Nesse contexto de diversos tipos de violência, e ainda lembrando dos tantos episódios de assédio que marcam, infelizmente, o carnaval, questiona-se: em que medida a cantada vira assédio? “O limite entre a cantada e o assédio é o consentimento. Uma coisa é você sinalizar o interesse afetivo, sexual em uma pessoa; outra coisa é você impor achando que porque ela é mulher, porque ela é de um grupo social que está exposto à violência, tem de aguentar”, analisa Ana Cláudia.

É nesse contexto que as palavras de ordem e a identificação de quem assedia no carnaval ajudam a combater a violência de gênero, dando maior visibilidade à questão e incluindo o tema na pauta da festa. E essa mudança de postura, de procurar auxiliar as vítimas, de fazer com que elas não se sintam desamparadas nem desacreditadas em suas denúncias também pode ser percebida em diversos outros movimentos que ganharam destaque recentemente.

Compartilhada nas redes sociais por mulheres e homens, o #MeToo (Eu também), por exemplo, revela a magnitude mundial do assédio sexual. O termo ganhou destaque depois das alegações de estupro contra o poderoso produtor cinematográfico americano Harvey Weinstein, acusado de estupro e agressão sexual por mais de duas dezenas de mulheres – entre elas as atrizes Angelina Jolie e Gwyneth Paltrow. A partir das acusações, várias personalidades usaram as redes sociais para falar sobre o assunto. Apenas para se ter uma ideia, uma busca rápida no Google pelo termo #metoo revelou mais de vinte e cinco milhões de resultados, o que nos dá uma dimensão do alcance e da repercussão da campanha.
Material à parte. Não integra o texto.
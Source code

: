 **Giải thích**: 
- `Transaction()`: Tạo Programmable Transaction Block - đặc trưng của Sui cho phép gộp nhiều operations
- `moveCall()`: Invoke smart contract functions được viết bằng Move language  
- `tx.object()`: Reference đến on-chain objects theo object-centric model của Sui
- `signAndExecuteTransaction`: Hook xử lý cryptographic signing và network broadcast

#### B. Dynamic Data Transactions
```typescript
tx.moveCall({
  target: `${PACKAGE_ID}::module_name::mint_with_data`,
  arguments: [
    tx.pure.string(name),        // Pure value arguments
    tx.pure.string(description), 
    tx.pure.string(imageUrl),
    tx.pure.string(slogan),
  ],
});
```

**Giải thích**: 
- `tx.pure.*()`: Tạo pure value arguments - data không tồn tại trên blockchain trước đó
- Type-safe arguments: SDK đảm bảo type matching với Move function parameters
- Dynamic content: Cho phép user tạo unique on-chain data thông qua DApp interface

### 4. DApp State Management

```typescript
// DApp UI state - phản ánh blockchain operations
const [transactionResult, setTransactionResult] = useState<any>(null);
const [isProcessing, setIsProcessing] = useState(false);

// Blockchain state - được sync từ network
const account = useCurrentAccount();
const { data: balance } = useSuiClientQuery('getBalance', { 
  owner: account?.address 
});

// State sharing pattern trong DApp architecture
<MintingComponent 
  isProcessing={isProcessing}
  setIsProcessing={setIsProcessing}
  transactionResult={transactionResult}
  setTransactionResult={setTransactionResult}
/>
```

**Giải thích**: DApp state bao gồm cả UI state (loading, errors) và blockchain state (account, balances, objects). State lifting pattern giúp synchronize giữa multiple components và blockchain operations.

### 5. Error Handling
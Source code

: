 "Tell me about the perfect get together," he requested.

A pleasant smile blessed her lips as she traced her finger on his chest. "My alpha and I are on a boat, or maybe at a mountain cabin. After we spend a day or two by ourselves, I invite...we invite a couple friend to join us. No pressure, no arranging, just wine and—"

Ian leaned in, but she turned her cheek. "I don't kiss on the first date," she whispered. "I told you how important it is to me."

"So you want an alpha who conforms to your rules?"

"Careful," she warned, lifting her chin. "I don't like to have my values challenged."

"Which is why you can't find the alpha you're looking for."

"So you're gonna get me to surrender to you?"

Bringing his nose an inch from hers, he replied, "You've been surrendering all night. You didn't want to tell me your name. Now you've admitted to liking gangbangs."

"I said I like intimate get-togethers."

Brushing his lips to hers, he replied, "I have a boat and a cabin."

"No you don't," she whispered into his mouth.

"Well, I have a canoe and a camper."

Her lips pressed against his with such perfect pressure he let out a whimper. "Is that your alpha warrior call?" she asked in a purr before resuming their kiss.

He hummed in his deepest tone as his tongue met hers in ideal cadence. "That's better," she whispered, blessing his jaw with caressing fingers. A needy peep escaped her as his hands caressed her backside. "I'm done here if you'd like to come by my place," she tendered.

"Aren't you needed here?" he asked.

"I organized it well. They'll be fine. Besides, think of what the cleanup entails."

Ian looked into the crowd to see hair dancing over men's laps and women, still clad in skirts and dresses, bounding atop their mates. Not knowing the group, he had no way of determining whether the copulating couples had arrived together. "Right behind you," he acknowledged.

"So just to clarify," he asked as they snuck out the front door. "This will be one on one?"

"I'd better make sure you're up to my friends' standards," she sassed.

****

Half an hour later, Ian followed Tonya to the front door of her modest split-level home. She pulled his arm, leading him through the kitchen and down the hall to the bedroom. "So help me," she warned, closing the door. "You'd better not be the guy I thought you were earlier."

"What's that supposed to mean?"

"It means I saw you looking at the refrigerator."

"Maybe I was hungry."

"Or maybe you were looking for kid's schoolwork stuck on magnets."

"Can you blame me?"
O coletivo feminista Think Olga lançou a hashtag #PrimeiroAssedio no Twitter para incentivar as mulheres a contar sobre o primeiro caso de assédio sexual que vivenciaram e expor o problema. A inciativa surgiu depois que uma das participantes da versão brasileira de MasterChef Júnior, de apenas 12 anos de idade, foi citada em comentários maliciosos no Twitter. Letícia Sabatela foi uma das famosas brasileiras que compartilhou a história vivenciada com a hashtag.

O vir a público para falar sobre o assunto pode ajudar a mudar a vida de outras pessoas. A coragem da atleta Joanna Maranhão de revelar que foi abusada na infância por um treinador foi o que alterou a Lei Federal nº 12.650 e a contagem de tempo para a prescrição dos crimes sexuais contra crianças e adolescentes. Hoje, o tempo para a prescrição só começa a partir da data em que a vítima fizer 18 anos. Antes da alteração da Lei, a prescrição era calculada a partir da data do crime.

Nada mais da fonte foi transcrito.